In our study, the decrease of walking performance during backward walking was documented by slower gait speed, broader step width and a smaller walk ratio, which is associated with falls risk during forward walking [18]. Decreases in gait speed and step width are in line with another study with a cohort of 62 older adults showing a 68 % faster backward walking gait speed, but walking without an assistive device [11]. The limitation of visual control while walking backwards may have caused these changes in performance, which then can be regarded as a necessary adaptation. Since the difference between forwards and backwards walking performance is considerable in our study and in another study without using an assistive device [11], the calculation of a forward/backward performance ratio with and without WW may be helpful for assessment of walking performance in older adults.

The use of the WW while walking backwards improved walking performance, which is in line with the literature based on forward walking [2]. Findings are contradictory to our hypothesis.
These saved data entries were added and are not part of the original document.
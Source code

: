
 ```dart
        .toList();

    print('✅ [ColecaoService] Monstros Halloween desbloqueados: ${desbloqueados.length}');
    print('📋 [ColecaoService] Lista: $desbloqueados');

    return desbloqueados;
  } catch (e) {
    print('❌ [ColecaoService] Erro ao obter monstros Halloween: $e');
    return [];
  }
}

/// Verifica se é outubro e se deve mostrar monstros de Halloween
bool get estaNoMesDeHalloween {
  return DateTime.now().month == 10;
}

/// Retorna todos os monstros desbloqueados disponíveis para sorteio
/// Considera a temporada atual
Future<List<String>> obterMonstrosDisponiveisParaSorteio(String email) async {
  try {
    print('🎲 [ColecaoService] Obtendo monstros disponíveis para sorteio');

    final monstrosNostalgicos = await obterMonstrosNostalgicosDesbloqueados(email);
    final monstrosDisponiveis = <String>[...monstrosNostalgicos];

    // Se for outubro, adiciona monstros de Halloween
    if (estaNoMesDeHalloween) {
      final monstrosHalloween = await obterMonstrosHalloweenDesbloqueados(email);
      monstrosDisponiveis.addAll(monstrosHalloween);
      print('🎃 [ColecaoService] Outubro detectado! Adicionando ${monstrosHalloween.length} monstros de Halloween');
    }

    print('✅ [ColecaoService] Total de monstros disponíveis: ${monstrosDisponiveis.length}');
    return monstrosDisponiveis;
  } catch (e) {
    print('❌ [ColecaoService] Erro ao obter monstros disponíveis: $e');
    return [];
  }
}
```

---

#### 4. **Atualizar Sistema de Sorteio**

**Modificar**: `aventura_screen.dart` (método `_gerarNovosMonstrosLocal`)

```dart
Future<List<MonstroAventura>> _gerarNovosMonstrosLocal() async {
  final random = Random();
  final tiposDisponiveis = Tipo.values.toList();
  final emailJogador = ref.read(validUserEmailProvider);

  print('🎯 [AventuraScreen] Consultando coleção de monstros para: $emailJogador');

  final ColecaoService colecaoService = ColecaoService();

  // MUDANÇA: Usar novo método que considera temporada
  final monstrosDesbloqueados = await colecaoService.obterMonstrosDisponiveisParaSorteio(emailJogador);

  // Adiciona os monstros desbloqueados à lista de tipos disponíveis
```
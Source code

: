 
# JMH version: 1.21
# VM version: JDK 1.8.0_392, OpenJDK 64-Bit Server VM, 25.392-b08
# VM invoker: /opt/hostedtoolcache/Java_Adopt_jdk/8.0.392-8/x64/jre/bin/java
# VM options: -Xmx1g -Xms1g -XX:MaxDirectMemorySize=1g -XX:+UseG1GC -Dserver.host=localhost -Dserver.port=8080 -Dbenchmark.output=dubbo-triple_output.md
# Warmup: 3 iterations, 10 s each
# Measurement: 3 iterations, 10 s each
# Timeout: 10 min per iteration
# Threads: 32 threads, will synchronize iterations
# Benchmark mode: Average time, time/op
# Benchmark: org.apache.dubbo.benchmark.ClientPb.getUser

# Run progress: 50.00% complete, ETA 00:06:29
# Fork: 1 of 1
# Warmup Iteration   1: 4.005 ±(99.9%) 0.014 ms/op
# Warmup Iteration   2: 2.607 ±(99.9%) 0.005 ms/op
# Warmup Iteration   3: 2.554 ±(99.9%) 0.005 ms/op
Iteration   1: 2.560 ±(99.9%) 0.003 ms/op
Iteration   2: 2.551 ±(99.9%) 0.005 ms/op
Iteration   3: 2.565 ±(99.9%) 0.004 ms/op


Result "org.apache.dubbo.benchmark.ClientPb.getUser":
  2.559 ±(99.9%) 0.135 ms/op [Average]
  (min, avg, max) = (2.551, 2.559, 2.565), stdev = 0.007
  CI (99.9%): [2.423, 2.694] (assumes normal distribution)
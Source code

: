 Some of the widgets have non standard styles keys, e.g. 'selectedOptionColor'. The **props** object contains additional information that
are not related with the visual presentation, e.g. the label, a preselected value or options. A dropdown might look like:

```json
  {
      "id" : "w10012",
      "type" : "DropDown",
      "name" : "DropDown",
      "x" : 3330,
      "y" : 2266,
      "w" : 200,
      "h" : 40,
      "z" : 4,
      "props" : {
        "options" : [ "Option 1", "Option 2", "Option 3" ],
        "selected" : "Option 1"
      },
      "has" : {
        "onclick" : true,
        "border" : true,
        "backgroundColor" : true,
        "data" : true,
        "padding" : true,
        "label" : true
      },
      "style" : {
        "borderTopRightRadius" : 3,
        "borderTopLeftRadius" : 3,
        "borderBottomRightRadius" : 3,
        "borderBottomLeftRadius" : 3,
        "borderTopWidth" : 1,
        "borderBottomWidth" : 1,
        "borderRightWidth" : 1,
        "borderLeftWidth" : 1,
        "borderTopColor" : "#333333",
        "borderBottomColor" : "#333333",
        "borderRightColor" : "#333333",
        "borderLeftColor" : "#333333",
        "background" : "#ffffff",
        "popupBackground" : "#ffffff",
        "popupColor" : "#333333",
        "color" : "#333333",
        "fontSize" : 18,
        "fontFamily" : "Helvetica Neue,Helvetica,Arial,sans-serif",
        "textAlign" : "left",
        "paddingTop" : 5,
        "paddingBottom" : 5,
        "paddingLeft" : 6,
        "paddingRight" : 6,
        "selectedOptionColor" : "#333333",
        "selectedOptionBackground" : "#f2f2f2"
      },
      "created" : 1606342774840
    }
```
We expected that the WW would interfere with the subjects´ ability to ambulate backwards due to the reverse arrangement of the wheels. However, our results show that gait performance was better during backwards walking with WW reflected by a higher velocity and walk ratio and reduced step with as compared to waling without WW. Furthermore, our results indicate an overestimation of problems during backward walking in our interview cohort.

The results of our interview-based identification of problems when using a WW, which are partly confirmed by the result of our experimental study, may help to develop an intelligent WW. Here, the support and deceleration during uphill and downhill walking, respectively, a case sensitive release of the rear wheels and a support for obstacle crossing may be relevant issues. In addition, our results may help designing a test protocol to show the advantages of intelligent WWs during real-life situations which were identified as problematic in the present study. Another aspect of using intelligent WWs could be monitoring specific parameters related to mobility-related quality of life and health. For instance, the walking distance per day, an important marker of physical activity level, could be easily measured by adding simple technology. Furthermore, vertical force applied at the handle could be measured to estimate upper extremity weight bearing, which might be a parameter for monitoring rehabilitation progress. Also, detection of a WW in horizontal, i.e., lying position, could indicate a fall, which in turn could initiate an alarm call.

As a limitation of our study, the small sample size makes it hard to generalize our results. Nevertheless, a small sample size is rather expected to provide statistical trends than clear results, as in the experimental part of our study. Furthermore, only one of the several problems identified by our interviews was approached in the experimental part of our study. Future studies should investigate more of these problems to provide issues worth to be solved by an intelligent walker.

In conclusion, opening a door against the direction of walking caused interference between WW and, door and was identified as one problem when using a WW. Developing an intelligent WW, this possible safety problem should be regarded. In contrast, backward walking performance was improved by using a WW. For evaluation of future intelligent WWs, a combination of task specific tests and standard laboratory tests is recommended.